Ist Christoph Tetzner ein politisch engagierter Unnaer oder eher ein Auswanderer mit Lebensmittelpunkt in Griechenland, der seine Aufwandsentschädigungen aus der Stadtkasse zu Unrecht empfängt? Das ist - zugespitzt - die Frage, um die es in den Ermittlungen der Staatsanwaltschaft geht.

© privat

Gerechtigkeit, Geld und Stimmgewicht: Darum geht es im Fall Tetzner

dzPolitik

Die Staatsanwaltschaft prüft, ob Ratsherr Christoph Tetzner wirklich noch ein Unnaer ist.
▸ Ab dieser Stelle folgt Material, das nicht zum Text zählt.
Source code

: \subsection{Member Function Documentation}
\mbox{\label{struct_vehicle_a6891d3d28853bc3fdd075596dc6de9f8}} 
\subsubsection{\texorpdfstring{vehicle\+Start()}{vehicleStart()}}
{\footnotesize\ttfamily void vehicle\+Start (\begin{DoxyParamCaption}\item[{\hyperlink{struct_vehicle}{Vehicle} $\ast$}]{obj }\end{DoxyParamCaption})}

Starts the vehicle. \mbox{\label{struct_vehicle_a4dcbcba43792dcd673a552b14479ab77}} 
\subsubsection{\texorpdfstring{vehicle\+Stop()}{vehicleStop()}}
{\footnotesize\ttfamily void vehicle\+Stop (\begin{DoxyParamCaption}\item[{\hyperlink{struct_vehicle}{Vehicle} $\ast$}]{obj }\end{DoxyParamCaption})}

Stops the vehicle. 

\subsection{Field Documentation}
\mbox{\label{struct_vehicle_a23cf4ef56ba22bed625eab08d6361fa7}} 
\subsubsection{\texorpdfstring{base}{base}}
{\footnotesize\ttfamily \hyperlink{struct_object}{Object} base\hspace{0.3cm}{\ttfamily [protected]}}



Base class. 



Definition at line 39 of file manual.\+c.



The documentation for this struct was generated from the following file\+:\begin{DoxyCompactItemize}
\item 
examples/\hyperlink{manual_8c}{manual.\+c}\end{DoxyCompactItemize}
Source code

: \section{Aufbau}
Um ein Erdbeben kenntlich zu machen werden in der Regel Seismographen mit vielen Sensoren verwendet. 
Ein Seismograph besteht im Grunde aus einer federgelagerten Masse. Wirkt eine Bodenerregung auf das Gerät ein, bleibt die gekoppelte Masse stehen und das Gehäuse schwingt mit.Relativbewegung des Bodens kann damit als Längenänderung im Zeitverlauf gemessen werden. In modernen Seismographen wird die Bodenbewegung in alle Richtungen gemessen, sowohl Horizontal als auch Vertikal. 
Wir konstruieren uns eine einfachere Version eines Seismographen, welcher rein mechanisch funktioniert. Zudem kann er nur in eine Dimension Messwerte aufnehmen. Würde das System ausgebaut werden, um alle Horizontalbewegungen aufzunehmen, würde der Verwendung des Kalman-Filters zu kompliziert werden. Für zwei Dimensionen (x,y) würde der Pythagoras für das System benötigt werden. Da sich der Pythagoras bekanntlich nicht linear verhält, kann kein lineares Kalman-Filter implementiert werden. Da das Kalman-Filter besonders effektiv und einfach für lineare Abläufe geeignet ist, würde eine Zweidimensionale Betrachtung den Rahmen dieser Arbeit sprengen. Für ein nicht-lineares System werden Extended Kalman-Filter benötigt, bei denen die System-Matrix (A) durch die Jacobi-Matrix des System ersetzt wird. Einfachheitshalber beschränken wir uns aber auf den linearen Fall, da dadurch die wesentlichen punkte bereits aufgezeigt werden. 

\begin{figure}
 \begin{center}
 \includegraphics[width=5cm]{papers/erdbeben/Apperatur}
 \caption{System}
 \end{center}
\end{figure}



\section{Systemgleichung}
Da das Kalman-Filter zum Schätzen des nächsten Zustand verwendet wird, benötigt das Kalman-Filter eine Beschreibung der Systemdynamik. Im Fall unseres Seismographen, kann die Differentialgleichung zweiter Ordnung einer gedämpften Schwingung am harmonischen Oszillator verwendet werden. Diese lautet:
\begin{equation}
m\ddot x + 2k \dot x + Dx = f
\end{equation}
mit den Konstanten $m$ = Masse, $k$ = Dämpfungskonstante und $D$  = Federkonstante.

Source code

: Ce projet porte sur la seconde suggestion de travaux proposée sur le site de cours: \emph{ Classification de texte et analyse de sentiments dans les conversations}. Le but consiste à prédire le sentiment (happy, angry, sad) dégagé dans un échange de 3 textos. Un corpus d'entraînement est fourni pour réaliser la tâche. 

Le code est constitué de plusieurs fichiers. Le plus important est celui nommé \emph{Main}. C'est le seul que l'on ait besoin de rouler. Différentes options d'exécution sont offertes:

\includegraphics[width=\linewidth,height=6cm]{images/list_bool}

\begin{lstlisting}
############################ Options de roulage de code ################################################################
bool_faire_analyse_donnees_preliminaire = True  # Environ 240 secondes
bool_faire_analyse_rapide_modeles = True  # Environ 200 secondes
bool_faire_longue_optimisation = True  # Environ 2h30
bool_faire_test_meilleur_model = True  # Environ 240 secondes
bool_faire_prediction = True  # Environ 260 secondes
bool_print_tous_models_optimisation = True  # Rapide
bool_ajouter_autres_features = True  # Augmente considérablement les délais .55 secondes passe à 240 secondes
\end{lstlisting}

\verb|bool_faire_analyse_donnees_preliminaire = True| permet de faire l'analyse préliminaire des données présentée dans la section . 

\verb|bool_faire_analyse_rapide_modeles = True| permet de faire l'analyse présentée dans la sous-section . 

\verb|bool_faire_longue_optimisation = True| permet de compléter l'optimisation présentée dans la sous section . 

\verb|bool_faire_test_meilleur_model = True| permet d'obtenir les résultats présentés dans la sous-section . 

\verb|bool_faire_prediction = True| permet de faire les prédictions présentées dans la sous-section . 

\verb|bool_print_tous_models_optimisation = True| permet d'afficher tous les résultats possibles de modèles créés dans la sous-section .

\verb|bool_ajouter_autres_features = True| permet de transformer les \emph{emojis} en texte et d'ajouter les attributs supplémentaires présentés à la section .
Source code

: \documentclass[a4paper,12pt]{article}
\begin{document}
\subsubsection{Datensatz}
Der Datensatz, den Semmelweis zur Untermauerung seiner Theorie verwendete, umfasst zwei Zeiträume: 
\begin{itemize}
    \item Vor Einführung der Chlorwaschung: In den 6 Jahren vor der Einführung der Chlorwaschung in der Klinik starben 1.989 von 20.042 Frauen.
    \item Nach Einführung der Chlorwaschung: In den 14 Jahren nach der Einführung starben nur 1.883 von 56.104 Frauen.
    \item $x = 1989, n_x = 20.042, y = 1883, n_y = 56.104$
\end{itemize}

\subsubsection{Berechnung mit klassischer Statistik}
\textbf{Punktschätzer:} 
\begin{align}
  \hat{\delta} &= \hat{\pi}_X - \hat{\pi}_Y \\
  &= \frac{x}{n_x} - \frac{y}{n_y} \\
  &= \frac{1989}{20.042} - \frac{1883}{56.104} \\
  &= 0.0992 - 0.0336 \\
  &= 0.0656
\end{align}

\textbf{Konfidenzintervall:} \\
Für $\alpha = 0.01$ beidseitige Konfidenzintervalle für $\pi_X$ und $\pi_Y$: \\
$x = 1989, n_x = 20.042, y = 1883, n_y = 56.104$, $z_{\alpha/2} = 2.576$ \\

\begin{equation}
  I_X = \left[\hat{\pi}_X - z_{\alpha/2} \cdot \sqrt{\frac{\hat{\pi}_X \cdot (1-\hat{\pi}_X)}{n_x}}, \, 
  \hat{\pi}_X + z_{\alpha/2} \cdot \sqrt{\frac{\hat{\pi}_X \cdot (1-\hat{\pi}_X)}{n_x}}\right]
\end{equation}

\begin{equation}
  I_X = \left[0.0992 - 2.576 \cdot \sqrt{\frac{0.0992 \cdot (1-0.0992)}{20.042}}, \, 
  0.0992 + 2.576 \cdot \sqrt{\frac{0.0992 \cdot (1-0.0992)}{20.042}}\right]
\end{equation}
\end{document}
Die Frage ist keinesfalls nebensächlich, denn ihre Antwort zöge einige Konsequenzen nach sich. Ein Überblick.

Unna

, 18.03.2022, 11:55 Uhr / Lesedauer: 3 min

Dass Ratsherr Christoph Tetzner viel Zeit in Griechenland verbringt, macht ihn verdächtig. Die Staatsanwaltschaft Dortmund ermittelt mit dem Verdacht der Wählertäuschung. Ob der Vorwurf begründet ist, ist offen. Sollte er es tatsächlich sein, drohen Auswirkungen auf verschiedenen Ebenen.

Worum geht es in den Ermittlungen?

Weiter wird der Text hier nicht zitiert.